Royal Lineages to Adam, of Farmington, Utah, sells a CD-ROM for $59.99 that traces lineages all the way back "to Adam and Eve," assuming you already have mapped your roots to a figure such as George Washington, Charlemagne or Francus, King of the West Franks. Julia Schacht, who compiled the CD, says others have questioned how it's possible to trace roots to the Garden of Eden but that she's done "the best I possibly could with the records I had."

Another service, the now-defunct publisher Halbert's, sold book-style lists of surnames as well as such memorabilia as keychains imprinted with family "coats of arms." But, according to numerous complaints to the local Better Business Bureau, the lists really were little more than telephone directories.

Risk of Identity Theft

There also are privacy issues, including the worry that criminals or marketers will get names or birthdates of living people that are posted in online family trees. At the request of the House Judiciary Committee, the Federal Trade Commission last year reviewed genealogy sites and concluded that some fail to filter such data or warn users about the risks of posting it online. Another concern: Web sites that sell data that members provide. One site, Genealogy.com, packages some of those details into CD-ROMs.
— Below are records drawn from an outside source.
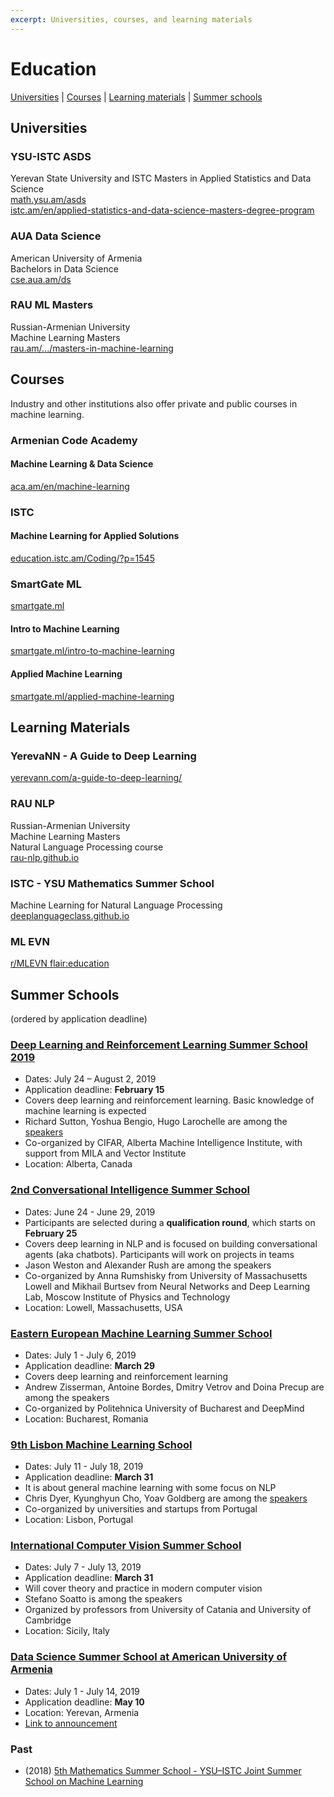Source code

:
 ```yaml
---
excerpt: Universities, courses, and learning materials
---
```


# Education

[Universities](#universities) \| [Courses](#courses) \| [Learning materials](#learning-materials) \| [Summer schools](#summer-schools)


## Universities

### YSU-ISTC ASDS
Yerevan State University and ISTC
Masters in Applied Statistics and Data Science   
[math.ysu.am/asds](https://math.ysu.am/asds)  
[istc.am/en/applied-statistics-and-data-science-masters-degree-program](http://istc.am/en/applied-statistics-and-data-science-masters-degree-program/)

### AUA Data Science
American University of Armenia  
Bachelors in Data Science  
[cse.aua.am/ds](https://cse.aua.am/ds/)

### RAU ML Masters
Russian-Armenian University  
Machine Learning Masters  
[rau.am/.../masters-in-machine-learning](https://international.rau.am/eng/25/masters-in-machine-learning)


## Courses

Industry and other institutions also offer private and public courses in machine learning.

### Armenian Code Academy
#### Machine Learning & Data Science  
[aca.am/en/machine-learning](http://aca.am/en/machine-learning/)

### ISTC
#### Machine Learning for Applied Solutions  
[education.istc.am/Coding/?p=1545](http://education.istc.am/Coding/?p=1545)

### SmartGate ML
[smartgate.ml](https://www.smartgate.ml/)
#### Intro to Machine Learning
[smartgate.ml/intro-to-machine-learning](https://www.smartgate.ml/intro-to-machine-learning)
#### Applied Machine Learning  
[smartgate.ml/applied-machine-learning](https://www.smartgate.ml/applied-machine-learning)


## Learning Materials

### YerevaNN - A Guide to Deep Learning  
[yerevann.com/a-guide-to-deep-learning/](http://yerevann.com/a-guide-to-deep-learning/)

### RAU NLP
Russian-Armenian University  
Machine Learning Masters  
Natural Language Processing course  
[rau-nlp.github.io](https://rau-nlp.github.io/)

### ISTC - YSU Mathematics Summer School
Machine Learning for Natural Language Processing  
[deeplanguageclass.github.io](https://deeplanguageclass.github.io)

### ML EVN
[r/MLEVN flair:education](https://www.reddit.com/r/MLEVN/search?q=flair%3Aeducation&sort=new&restrict_sr=on)


## Summer Schools
(ordered by application deadline)

### [Deep Learning and Reinforcement Learning Summer School 2019](https://dlrlsummerschool.ca/)
* Dates: July 24 – August 2, 2019
* Application deadline: **February 15**
* Covers deep learning and reinforcement learning. Basic knowledge of machine learning is expected
* Richard Sutton, Yoshua Bengio, Hugo Larochelle are among the [speakers](https://dlrlsummerschool.ca/confirmed-speakers/) 
* Co-organized by CIFAR, Alberta Machine Intelligence Institute, with support from MILA and Vector Institute
* Location: Alberta, Canada

### [2nd Conversational Intelligence Summer School](http://ciss.deephack.me/)
* Dates: June 24 - June 29, 2019
* Participants are selected during a **qualification round**, which starts on **February 25**
* Covers deep learning in NLP and is focused on building conversational agents (aka chatbots). Participants will work on projects in teams
* Jason Weston and Alexander Rush are among the speakers
* Co-organized by Anna Rumshisky from University of Massachusetts Lowell and Mikhail Burtsev from Neural Networks and Deep Learning Lab, Moscow Institute of Physics and Technology
* Location: Lowell, Massachusetts, USA

### [Eastern European Machine Learning Summer School](https://www.eeml.eu/)
* Dates: July 1 - July 6, 2019
* Application deadline: **March 29**
* Covers deep learning and reinforcement learning
* Andrew Zisserman, Antoine Bordes, Dmitry Vetrov and Doina Precup are among the speakers
* Co-organized by Politehnica University of Bucharest and DeepMind
* Location: Bucharest, Romania

### [9th Lisbon Machine Learning School](http://lxmls.it.pt/2019/)
* Dates: July 11 - July 18, 2019
* Application deadline: **March 31**
* It is about general machine learning with some focus on NLP
* Chris Dyer, Kyunghyun Cho, Yoav Goldberg are among the [speakers](http://lxmls.it.pt/2019/?page_id=30)
* Co-organized by universities and startups from Portugal
* Location: Lisbon, Portugal

### [International Computer Vision Summer School](http://iplab.dmi.unict.it/icvss2018/)
* Dates: July 7 - July 13, 2019
* Application deadline: **March 31**
* Will cover theory and practice in modern computer vision
* Stefano Soatto is among the speakers
* Organized by professors from University of Catania and University of Cambridge
* Location: Sicily, Italy

### [Data Science Summer School at American University of Armenia](https://dssummer.aua.am/)
* Dates: July 1 - July 14, 2019
* Application deadline: **May 10**
* Location: Yerevan, Armenia
* [Link to announcement](https://newsroom.aua.am/2019/01/29/aua-launches-the-first-data-science-summer-school-in-july-2019/)

### Past

* (2018) [5th Mathematics Summer School - YSU–ISTC Joint Summer School on Machine Learning](http://mathschool.ysu.am/mss2018/)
Genealogy.com says only one part of the site collects information for resale and that users are clearly warned about that.

[Geneaology]

"When you put stuff on a genealogy database, you're putting it in the public domain," says Fordham's Prof. Reidenberg, who testified in the Congressional hearing last year.

Still, the genealogy business continues to grow because so many love the hobby. For many families, these searches have led to happy reunions and turned up proud tales that can be passed on to future generations. Some don't even mind the surprises. On RootsWeb.com, there's a Black Sheep message board, where people boast about notorious ancestors like Jesse James and John Wilkes Booth. There are always going to be a few people "you wouldn't necessarily have wanted to go to dinner with," says Bijan Bayne, a Cincinnati author who has been researching the slaves in his family and the people who owned them.
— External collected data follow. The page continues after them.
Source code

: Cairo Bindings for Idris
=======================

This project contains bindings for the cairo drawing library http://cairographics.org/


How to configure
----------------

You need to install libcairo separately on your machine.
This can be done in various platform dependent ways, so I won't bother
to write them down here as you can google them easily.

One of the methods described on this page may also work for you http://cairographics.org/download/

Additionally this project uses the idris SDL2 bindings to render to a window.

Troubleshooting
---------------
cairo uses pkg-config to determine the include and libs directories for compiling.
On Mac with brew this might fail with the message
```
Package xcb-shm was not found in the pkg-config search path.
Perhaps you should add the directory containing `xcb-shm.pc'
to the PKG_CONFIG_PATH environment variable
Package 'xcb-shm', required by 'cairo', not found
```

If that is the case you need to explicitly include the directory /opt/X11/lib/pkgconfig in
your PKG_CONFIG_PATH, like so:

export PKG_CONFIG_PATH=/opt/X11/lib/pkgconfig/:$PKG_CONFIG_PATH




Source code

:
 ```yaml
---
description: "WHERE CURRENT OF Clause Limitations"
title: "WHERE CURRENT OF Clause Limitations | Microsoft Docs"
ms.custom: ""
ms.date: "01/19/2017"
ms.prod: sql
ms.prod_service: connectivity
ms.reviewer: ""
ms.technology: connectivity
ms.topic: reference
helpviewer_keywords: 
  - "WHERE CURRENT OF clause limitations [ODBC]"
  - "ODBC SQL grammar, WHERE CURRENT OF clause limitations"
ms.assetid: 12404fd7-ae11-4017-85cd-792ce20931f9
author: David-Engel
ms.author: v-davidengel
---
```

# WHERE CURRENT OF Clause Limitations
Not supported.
David Gumpert, a marketing executive, wishes he could be so unruffled about his findings. He became interested in his roots after an aunt died, prompting an eight year, $20,000 search during which he learned that another now-deceased relative neglected to help his late aunt escape the Nazis in occupied Belgium. Now, he is having trouble finishing the book he has been writing on his family, worried about how other relatives will take the news. "Every time you turn over a rock, more bugs crawl out," says Mr. Gumpert, of Needham, Mass.

And beware: You may not be so glad to meet every long-lost relative who appears in your e-mail "in" box. Dennice Goudie, who has traced her family back to 17th century France, recently began getting e-mail from a distant step-cousin she had never met. At first, the woman was polite, agreeing to share information about the family. The exchange soon turned into a family feud, as the cousin blasted Ms. Goudie for posting information online without her permission. Says Ms. Goudie: "Ever since then, I've been really careful about checking out my relatives."